Reshape Defense Department Cloud Computing Capabilities To Operate At The 'Speed Of Relevance'

To keep pace with our times with the IT industry's efforts, the Department of Defense realizes the importance of transitioning from the classic legacy systems to a culture of performance and affordability – a new approach to managing its networking and computing need - that operates at the speed of relevance.


Adopting cloud computing to accelerate the pace that nuclear weapons systems, military organizations, and concepts of operations evolve to meet the requirements of future threats and to develop and deploy new capabilities faster to re-establish military superiority at means that cloud integration security should be concerned with.
A legacy system or also known as a legacy platform is an old piece of computer hardware art. It might serve as a nice back up to the current systems everywhere. Most banks, transportation, hospitals, insurance, retail companies (Metro and Otto), energy companies (including nuclear plants), manufacturing of all types (process control), the defense industry, and more by and large realize the need to modernize their legacy systems to make it suitable with the demands of the current digital technology world.

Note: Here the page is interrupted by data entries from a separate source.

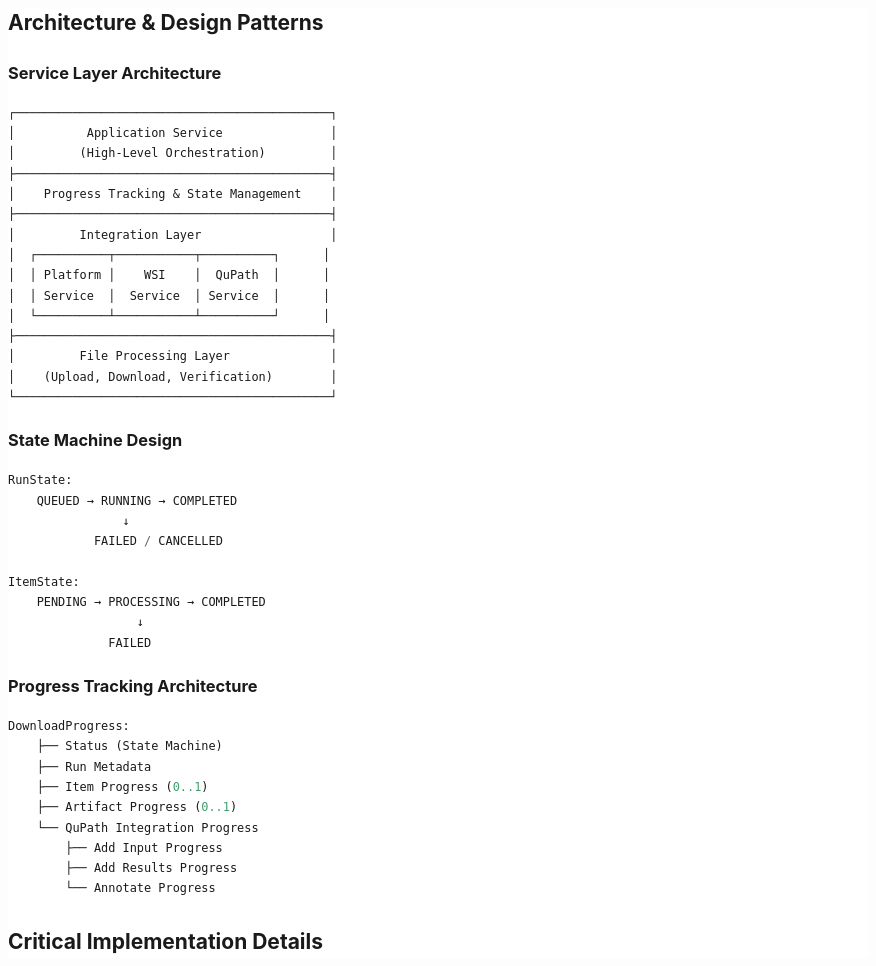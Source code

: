 ## Architecture & Design Patterns

### Service Layer Architecture

```
┌────────────────────────────────────────────┐
│          Application Service               │
│         (High-Level Orchestration)         │
├────────────────────────────────────────────┤
│    Progress Tracking & State Management    │
├────────────────────────────────────────────┤
│         Integration Layer                  │
│  ┌──────────┬───────────┬──────────┐      │
│  │ Platform │    WSI    │  QuPath  │      │
│  │ Service  │  Service  │ Service  │      │
│  └──────────┴───────────┴──────────┘      │
├────────────────────────────────────────────┤
│         File Processing Layer              │
│    (Upload, Download, Verification)        │
└────────────────────────────────────────────┘
```

### State Machine Design

```python
RunState:
    QUEUED → RUNNING → COMPLETED
                ↓
            FAILED / CANCELLED

ItemState:
    PENDING → PROCESSING → COMPLETED
                  ↓
              FAILED
```

### Progress Tracking Architecture

```python
DownloadProgress:
    ├── Status (State Machine)
    ├── Run Metadata
    ├── Item Progress (0..1)
    ├── Artifact Progress (0..1)
    └── QuPath Integration Progress
        ├── Add Input Progress
        ├── Add Results Progress
        └── Annotate Progress
```

## Critical Implementation Details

Even though the legacy system has not been entirely phased out, these unmodified legacy systems may require a significant amount of upkeep and be associated with terminology or processes that are no longer applicable to the current digital transformation journey, thus creating confusion and complicating digital transformation efforts.

Like some good reasons why you should run your new computer with Windows 10 instead of Windows XP, the standard of the operating systems used in the enterprise should be improved. Now more than ever, since businesses face growth and expansion, a significant number of users no longer choose to stick with some baggage carried by the legacy systems.

The Department of Defense’s Cloud Adoption to Operate at the 'Speed of Relevance'
And it is always a good choice to transition from legacy systems to the cloud. Folding it into a more modern digital architecture will, fortunately, improve security and database accessibility, harness modern technology in the battle for cost-saving effectiveness, and boost performance for both the warfighter and business operations across the U.S. Department of Defense with a little effort.

The Cloud Contract

It is undeniable that to maintain the U.S. Department of Defense military’s technological advantage; it is necessary to accelerate its adoption of cloud computing technologies. However, integrations between on-premises and cloud solutions often deal with sensitive data. Also, all non-sensitive data, such as public-facing websites needs moving to the commercial cloud as soon as possible. Therefore, a cloud contract is crucial to be modernizing the Department of Defense and reforming the way they do business. Its predicted multi-billion-dollar cloud contract is considered as an effective means to revolutionize the military’s ability and potential to effectively execute missions and save the U.S. homeland from any attack.

Unlike acquiring ships, planes, or any machine, acquiring software is a big deal, especially when it comes to cybersecurity. Going to the cloud means having modernized the applications and being able to pull the data out of a lot of different applications. But, in order to avoid staying abreast of the ever-changing threat, it is essential to have security requirements on these completely new approaches to the management of military networks and the acquisition of cyber capabilities.

Reliance on a sole-source IT contract, which is not designed with a specific vendor or company in mind will be one of the biggest hurdles in the revolution of the military’s ability. This single-award contract is well worth taking time to conduct a full-range and open competition to find out the best cloud capability for the war fighter. As a result, it is a severe fight for a massive Pentagon Cloud Contract to offer the Department of Defense the most competitive solution.

Instead of operating nuclear weapons to be still running on computers from the last century at a yearly cost of multiple billions of dollars, the Department of Defense’s adoption of cloud computing is such a great means to incorporate enterprise legacy systems into the digital strategy to support the war fighter and to maintain the department’s security and to re-establish military superiority.

A Two-Year Contract

To meet the DoD’s demands to provide the warfighter with the best cloud capability, 46 companies that can rapidly deliver new capabilities responded actively with questions to its very first draft solicitation.

Even though the Department of Defense says it is not the high time to predict the ultimate value of the contract, according to the estimation of the JEDI (Joint Enterprise Defense Infrastructure), the contract is worth approximately $8 - $10 billion.


The DoD also published a draft request for proposals that was open to feedback. There were over 1,000 comments/questions and answers relating to the contract. (Comments was closed as of the 30th of April.)

The single indefinite-delivery and indefinite-quantity contract will be awarded for a two-year base period, with five one-year options and then three years after that. It means that after the first two-year contract period, the Department of Defense will re-examine the marketplace and make the next important decision on the capabilities they need for the next option period and whether they should renew for five years or not. A contract expected to be well worth billions over the next decade - the multibillion-dollar price-tag makes the JEDI contract potentially tempting for even the largest of cloud computing tech firms.